Closed this issue 8 years ago · 4 comments

(with some exceptions -- Japanese because of the license, very small corpora and corpora which cannot be reliably detokenized).

How would you define "very small corpora" would this mean that Kazakh and Buryat are excluded ?

Answer 1 · 2016-07-26T21:29:44.000Z

Our worry about very small corpora is that their test set is so small that even several words make a considerable percentage (6 words in the Kazakh test set are more than 1%) -- we wanted to avoid people spending most of their time working on the smallest corpus to get bet overall score.

Another worry was whether we could get enough raw tests.

But the first issue could be alleviated by changing an overall score computation. Will discuss it in a new issue.

Answer 2 · 2016-07-27T09:17:25.000Z

There is no problem with getting raw text for Kazakh or Buryat. As for the other points we can take it up in the new issue. One other possibility would be to have a "small corpus" track where subsets of all the corpora are given which are approximately the same size.

The visibility of being included in shared tasks like this is a massive motivation for people planning to work on open UD-based treebanks, and it would be a shame to turn around to them and say "well, you didn't do enough work", especially without explicitly saying how big or how small is required.

In any case regarding the average, it's two languages out of 40-50, so even if people really tune the hell out of Kazakh and Buryat, I don't expect it would have a massive effect on the final score.

Answer 3 · 2016-07-28T18:05:28.000Z

You have a very good point regarding "not being part of a shared task".

We therefore deleted the non-inclusion of very small corpora.
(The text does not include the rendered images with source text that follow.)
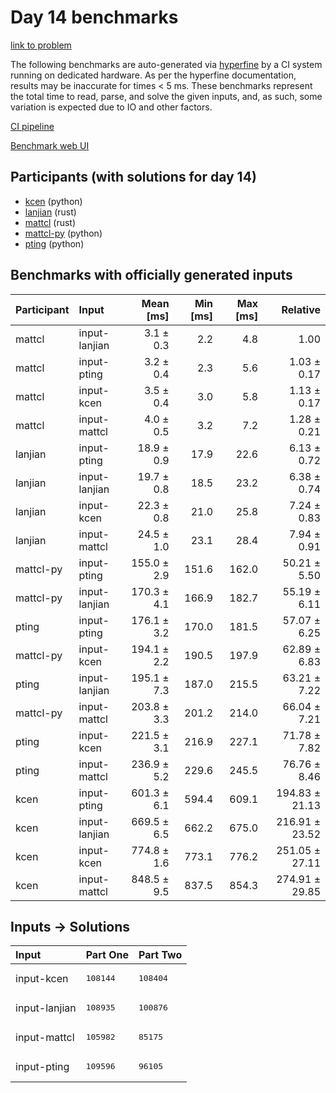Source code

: # Day 14 benchmarks

[link to problem](https://adventofcode.com/2023/day/14)

The following benchmarks are auto-generated via
[hyperfine](https://github.com/sharkdp/hyperfine) by a CI system running on
dedicated hardware. As per the hyperfine documentation, results may be
inaccurate for times < 5 ms. These benchmarks represent the total time to read,
parse, and solve the given inputs, and, as such, some variation is expected due
to IO and other factors.

[CI pipeline](http://ci.papercode.net:8080/teams/main/pipelines/aoc2023)

[Benchmark web UI](https://aoc.ancalagon.black)


## Participants (with solutions for day 14)

- [kcen](https://github.com/kcen/aoc2023) (python)
- [lanjian](https://github.com/lanjian/aoc-2023) (rust)
- [mattcl](https://github.com/mattcl/aoc2023) (rust)
- [mattcl-py](https://github.com/mattcl/aoc2023-py) (python)
- [pting](https://github.com/pting/aoc2023) (python)


## Benchmarks with officially generated inputs

| Participant | Input | Mean [ms] | Min [ms] | Max [ms] | Relative |
|:---|:---|---:|---:|---:|---:|
| mattcl | input-lanjian | 3.1 ± 0.3 | 2.2 | 4.8 | 1.00 |
| mattcl | input-pting | 3.2 ± 0.4 | 2.3 | 5.6 | 1.03 ± 0.17 |
| mattcl | input-kcen | 3.5 ± 0.4 | 3.0 | 5.8 | 1.13 ± 0.17 |
| mattcl | input-mattcl | 4.0 ± 0.5 | 3.2 | 7.2 | 1.28 ± 0.21 |
| lanjian | input-pting | 18.9 ± 0.9 | 17.9 | 22.6 | 6.13 ± 0.72 |
| lanjian | input-lanjian | 19.7 ± 0.8 | 18.5 | 23.2 | 6.38 ± 0.74 |
| lanjian | input-kcen | 22.3 ± 0.8 | 21.0 | 25.8 | 7.24 ± 0.83 |
| lanjian | input-mattcl | 24.5 ± 1.0 | 23.1 | 28.4 | 7.94 ± 0.91 |
| mattcl-py | input-pting | 155.0 ± 2.9 | 151.6 | 162.0 | 50.21 ± 5.50 |
| mattcl-py | input-lanjian | 170.3 ± 4.1 | 166.9 | 182.7 | 55.19 ± 6.11 |
| pting | input-pting | 176.1 ± 3.2 | 170.0 | 181.5 | 57.07 ± 6.25 |
| mattcl-py | input-kcen | 194.1 ± 2.2 | 190.5 | 197.9 | 62.89 ± 6.83 |
| pting | input-lanjian | 195.1 ± 7.3 | 187.0 | 215.5 | 63.21 ± 7.22 |
| mattcl-py | input-mattcl | 203.8 ± 3.3 | 201.2 | 214.0 | 66.04 ± 7.21 |
| pting | input-kcen | 221.5 ± 3.1 | 216.9 | 227.1 | 71.78 ± 7.82 |
| pting | input-mattcl | 236.9 ± 5.2 | 229.6 | 245.5 | 76.76 ± 8.46 |
| kcen | input-pting | 601.3 ± 6.1 | 594.4 | 609.1 | 194.83 ± 21.13 |
| kcen | input-lanjian | 669.5 ± 6.5 | 662.2 | 675.0 | 216.91 ± 23.52 |
| kcen | input-kcen | 774.8 ± 1.6 | 773.1 | 776.2 | 251.05 ± 27.11 |
| kcen | input-mattcl | 848.5 ± 9.5 | 837.5 | 854.3 | 274.91 ± 29.85 |


## Inputs -> Solutions

| Input | Part One | Part Two |
|:---|:---|:---|
|input-kcen|<pre>108144</pre>|<pre>108404</pre>|
|input-lanjian|<pre>108935</pre>|<pre>100876</pre>|
|input-mattcl|<pre>105982</pre>|<pre>85175</pre>|
|input-pting|<pre>109596</pre>|<pre>96105</pre>|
Therefore, we currently suggest to leave out Japanese [because of the licence of the original corpus] and the corpora we cannot reliably detokenized [Old Church Slavonic and Gothic being candidates, but if someone is able to get additional raw data, it should be fine].

Answer 4 · 2016-08-24T10:00:03.000Z

Note that the final decision, as per the Berlin meeting, is to re-introduce a lower limit on corpus size: the test data must have at least 10,000 words and the development data should ideally also reach 10,000 words, although this is not a hard constraint. There is no size requirement for training data—it can be zero.